Segment Start: PROVIDED ENTRIES

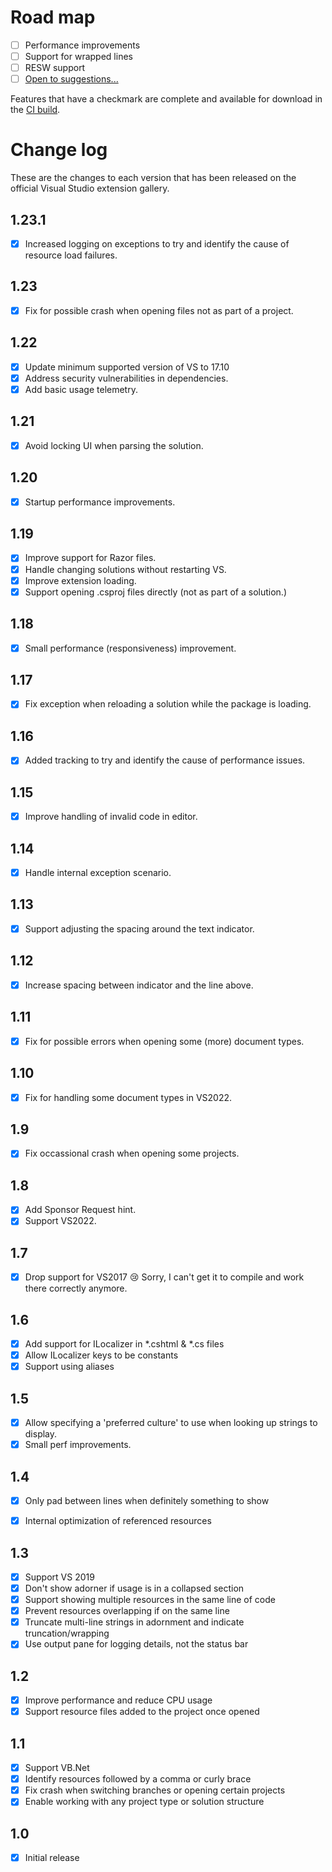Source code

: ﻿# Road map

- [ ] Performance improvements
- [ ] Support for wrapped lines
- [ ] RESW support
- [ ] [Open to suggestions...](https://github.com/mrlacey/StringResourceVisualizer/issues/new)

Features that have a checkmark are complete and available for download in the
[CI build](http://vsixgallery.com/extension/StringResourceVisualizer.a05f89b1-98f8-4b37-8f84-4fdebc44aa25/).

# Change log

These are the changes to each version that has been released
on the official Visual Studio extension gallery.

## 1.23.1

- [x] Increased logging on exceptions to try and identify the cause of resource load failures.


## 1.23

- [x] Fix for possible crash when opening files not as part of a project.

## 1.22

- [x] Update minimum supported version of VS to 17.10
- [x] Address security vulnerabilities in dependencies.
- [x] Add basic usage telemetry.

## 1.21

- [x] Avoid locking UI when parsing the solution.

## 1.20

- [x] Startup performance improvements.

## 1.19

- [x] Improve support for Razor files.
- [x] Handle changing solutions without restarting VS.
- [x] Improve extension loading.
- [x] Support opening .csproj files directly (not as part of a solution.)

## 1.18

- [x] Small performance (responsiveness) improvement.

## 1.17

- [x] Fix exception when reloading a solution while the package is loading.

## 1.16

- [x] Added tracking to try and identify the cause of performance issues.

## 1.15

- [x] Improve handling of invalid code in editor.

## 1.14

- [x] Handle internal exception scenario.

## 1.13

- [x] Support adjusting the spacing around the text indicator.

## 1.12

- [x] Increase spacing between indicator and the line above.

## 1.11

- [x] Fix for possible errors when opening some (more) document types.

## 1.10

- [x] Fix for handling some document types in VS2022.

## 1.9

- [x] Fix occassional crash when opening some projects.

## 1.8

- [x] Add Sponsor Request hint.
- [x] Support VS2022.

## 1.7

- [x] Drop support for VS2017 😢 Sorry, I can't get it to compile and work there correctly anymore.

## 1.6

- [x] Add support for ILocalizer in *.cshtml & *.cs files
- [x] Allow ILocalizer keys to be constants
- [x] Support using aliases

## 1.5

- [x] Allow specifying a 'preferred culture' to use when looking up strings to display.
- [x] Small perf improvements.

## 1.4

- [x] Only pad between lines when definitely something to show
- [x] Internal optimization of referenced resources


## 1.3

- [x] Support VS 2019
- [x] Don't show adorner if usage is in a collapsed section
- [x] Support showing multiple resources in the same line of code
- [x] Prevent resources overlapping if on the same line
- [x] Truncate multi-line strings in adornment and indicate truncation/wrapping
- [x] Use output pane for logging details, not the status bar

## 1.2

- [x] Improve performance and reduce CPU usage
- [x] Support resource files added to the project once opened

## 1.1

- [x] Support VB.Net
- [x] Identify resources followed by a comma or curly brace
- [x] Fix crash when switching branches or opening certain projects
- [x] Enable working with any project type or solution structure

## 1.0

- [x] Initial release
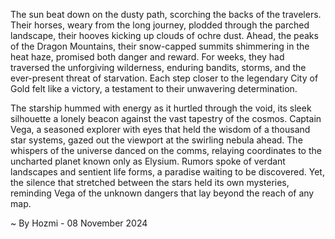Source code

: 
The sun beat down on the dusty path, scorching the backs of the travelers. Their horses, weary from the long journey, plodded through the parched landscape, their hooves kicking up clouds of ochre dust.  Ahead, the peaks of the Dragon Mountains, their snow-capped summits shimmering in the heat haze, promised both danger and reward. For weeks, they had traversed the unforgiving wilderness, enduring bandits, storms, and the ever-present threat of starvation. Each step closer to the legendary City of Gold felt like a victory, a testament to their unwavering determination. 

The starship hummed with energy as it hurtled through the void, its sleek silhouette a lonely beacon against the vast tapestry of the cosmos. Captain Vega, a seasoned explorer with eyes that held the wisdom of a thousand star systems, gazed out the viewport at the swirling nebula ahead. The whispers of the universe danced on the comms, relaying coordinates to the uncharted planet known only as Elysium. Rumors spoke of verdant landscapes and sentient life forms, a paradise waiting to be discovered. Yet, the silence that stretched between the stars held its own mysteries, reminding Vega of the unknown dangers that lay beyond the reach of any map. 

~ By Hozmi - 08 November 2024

Segment End: PROVIDED ENTRIES
Segment Start: PROVIDED ENTRIES

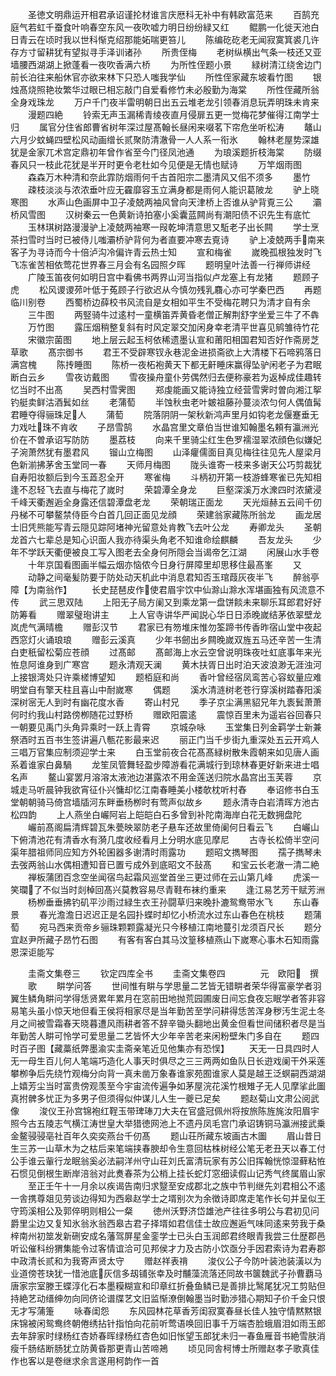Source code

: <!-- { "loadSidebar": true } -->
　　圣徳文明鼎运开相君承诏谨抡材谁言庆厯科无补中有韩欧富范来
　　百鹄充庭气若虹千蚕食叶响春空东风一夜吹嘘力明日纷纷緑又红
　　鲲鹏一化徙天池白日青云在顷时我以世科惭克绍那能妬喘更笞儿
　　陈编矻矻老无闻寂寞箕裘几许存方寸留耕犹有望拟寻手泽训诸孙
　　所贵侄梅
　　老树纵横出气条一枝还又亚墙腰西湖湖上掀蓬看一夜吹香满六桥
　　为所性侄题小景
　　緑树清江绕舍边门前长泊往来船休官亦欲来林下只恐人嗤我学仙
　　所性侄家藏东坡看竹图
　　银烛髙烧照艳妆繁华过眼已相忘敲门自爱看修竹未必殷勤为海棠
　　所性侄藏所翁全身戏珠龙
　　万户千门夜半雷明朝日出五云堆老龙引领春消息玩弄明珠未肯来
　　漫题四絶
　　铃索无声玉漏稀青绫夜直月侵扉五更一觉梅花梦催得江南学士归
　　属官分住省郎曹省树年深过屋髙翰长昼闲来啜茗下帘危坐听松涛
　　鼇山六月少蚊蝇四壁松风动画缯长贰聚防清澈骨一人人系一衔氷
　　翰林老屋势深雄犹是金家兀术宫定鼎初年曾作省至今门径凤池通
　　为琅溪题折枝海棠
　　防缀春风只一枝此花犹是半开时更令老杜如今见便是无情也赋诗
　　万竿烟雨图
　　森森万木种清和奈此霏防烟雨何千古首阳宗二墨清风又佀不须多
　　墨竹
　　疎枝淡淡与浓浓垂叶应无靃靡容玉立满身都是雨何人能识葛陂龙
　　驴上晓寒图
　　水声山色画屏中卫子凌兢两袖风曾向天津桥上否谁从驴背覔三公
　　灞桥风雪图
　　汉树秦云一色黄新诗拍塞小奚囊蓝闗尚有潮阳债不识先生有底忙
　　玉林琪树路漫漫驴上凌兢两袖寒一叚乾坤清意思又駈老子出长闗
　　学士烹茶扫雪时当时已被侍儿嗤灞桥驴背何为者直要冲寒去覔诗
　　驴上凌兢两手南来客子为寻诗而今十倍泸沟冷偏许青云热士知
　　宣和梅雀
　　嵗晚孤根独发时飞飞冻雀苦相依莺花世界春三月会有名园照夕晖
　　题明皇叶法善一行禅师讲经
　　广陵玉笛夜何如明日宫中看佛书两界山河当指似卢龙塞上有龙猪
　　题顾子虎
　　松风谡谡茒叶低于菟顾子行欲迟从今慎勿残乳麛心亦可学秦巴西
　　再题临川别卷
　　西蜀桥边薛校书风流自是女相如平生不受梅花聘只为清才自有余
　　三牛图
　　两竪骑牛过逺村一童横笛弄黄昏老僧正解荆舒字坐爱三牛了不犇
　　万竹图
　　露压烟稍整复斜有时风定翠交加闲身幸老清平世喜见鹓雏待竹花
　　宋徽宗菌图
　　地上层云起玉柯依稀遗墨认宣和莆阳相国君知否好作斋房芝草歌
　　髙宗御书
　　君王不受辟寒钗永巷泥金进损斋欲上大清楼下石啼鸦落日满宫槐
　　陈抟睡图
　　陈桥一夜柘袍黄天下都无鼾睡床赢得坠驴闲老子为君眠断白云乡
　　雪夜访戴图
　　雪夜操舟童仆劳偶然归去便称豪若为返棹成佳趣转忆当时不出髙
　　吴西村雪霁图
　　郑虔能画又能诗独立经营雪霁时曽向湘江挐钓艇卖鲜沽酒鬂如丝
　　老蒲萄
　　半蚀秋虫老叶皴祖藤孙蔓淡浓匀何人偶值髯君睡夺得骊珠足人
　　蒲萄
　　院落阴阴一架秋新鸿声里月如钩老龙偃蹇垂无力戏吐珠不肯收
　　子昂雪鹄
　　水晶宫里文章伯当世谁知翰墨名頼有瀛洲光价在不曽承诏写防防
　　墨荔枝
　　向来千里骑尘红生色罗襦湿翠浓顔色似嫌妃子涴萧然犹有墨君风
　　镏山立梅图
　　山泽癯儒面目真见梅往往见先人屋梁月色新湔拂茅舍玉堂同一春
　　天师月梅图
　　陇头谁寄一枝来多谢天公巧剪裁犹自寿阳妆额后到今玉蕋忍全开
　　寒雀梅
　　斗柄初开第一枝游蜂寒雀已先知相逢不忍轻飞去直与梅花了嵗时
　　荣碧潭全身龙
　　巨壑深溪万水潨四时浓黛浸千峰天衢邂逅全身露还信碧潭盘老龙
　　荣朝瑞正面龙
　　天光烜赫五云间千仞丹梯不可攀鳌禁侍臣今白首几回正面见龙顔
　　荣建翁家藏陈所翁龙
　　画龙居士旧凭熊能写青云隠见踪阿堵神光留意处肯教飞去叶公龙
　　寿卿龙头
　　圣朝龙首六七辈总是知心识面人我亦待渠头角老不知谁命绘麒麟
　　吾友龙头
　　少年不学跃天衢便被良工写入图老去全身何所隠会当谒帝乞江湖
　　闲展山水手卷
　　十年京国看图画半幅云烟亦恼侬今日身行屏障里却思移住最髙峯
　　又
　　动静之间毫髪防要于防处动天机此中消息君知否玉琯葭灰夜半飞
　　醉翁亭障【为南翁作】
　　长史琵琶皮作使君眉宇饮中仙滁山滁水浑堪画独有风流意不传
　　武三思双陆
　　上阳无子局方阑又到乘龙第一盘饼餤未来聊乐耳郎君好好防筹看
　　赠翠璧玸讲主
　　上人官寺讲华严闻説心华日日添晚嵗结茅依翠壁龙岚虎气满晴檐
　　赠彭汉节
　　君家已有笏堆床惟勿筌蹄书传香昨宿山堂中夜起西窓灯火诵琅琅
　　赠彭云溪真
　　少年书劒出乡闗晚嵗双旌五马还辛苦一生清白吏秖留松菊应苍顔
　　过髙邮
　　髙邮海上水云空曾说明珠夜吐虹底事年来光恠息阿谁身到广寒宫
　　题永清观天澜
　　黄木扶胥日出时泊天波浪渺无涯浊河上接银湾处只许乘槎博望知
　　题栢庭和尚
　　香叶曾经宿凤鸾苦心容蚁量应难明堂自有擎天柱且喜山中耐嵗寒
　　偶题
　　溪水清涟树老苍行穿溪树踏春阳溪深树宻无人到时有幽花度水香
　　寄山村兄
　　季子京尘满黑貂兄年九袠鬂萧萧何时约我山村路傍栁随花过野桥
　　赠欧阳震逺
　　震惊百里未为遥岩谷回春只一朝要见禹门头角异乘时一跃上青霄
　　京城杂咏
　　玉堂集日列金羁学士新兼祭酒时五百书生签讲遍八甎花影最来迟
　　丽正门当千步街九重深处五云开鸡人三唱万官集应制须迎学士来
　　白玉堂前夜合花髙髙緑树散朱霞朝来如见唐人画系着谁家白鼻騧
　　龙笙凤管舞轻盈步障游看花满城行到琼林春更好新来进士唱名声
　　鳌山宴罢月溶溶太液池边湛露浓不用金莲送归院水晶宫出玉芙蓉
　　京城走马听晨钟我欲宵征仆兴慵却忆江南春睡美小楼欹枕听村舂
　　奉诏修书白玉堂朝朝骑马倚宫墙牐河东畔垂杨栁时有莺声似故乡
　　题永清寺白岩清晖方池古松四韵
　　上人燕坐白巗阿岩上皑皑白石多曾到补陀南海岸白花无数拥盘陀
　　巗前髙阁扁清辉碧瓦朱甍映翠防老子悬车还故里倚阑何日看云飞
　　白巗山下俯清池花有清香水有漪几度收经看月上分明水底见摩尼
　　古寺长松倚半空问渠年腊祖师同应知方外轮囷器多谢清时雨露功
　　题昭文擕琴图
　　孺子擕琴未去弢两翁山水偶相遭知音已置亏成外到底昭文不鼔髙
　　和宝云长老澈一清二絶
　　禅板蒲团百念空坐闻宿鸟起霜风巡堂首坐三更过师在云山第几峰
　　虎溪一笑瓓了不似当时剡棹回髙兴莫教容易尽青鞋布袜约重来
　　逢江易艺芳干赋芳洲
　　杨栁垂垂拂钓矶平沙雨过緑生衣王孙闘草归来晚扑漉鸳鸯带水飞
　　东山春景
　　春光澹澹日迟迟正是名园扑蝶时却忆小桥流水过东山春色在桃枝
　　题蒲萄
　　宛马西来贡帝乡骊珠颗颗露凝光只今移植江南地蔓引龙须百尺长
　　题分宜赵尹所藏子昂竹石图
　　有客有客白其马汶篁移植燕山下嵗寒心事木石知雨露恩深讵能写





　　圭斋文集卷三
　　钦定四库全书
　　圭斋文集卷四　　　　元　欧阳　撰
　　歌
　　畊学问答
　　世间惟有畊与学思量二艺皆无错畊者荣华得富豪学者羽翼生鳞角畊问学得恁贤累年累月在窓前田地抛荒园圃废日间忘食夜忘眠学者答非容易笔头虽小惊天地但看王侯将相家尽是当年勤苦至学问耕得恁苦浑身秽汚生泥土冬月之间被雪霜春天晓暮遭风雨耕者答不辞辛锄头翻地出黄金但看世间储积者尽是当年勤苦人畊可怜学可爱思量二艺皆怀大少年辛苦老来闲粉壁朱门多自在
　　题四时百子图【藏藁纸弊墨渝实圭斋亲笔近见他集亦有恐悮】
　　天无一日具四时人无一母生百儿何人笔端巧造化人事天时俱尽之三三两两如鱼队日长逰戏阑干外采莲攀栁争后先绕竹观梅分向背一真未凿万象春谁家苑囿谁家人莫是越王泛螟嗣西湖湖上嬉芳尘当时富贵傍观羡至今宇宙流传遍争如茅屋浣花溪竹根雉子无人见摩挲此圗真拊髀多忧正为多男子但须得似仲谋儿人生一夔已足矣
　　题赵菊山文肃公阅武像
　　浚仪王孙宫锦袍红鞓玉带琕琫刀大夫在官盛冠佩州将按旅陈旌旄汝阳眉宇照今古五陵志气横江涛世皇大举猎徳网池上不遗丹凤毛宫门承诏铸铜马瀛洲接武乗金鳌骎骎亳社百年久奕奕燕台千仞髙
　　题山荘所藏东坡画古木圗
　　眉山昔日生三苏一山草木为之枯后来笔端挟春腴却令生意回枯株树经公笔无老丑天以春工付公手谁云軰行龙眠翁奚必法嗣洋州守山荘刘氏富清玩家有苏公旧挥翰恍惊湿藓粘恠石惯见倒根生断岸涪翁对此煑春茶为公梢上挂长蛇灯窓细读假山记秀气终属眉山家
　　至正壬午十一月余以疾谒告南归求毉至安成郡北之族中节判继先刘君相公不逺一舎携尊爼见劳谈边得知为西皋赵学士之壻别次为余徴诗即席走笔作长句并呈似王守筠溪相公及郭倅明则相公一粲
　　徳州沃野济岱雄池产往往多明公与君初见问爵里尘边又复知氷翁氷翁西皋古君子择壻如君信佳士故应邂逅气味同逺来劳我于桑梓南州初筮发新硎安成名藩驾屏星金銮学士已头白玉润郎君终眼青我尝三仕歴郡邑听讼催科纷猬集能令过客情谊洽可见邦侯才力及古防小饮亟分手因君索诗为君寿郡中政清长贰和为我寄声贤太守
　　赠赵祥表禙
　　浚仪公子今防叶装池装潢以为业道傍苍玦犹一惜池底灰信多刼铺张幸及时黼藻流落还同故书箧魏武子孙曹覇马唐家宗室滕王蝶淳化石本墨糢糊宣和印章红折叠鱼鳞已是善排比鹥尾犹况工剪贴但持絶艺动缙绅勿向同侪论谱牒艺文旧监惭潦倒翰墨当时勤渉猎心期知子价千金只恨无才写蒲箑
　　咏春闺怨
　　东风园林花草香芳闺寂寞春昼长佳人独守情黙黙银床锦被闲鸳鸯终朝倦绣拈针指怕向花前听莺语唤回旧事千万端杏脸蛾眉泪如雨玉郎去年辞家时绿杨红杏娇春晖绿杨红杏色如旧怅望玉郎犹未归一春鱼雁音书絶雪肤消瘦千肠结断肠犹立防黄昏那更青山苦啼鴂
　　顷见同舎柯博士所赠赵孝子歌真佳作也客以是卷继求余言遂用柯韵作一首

Segment End: PROVIDED ENTRIES

How many of the lines above hold "version"? Answer with only the number.

2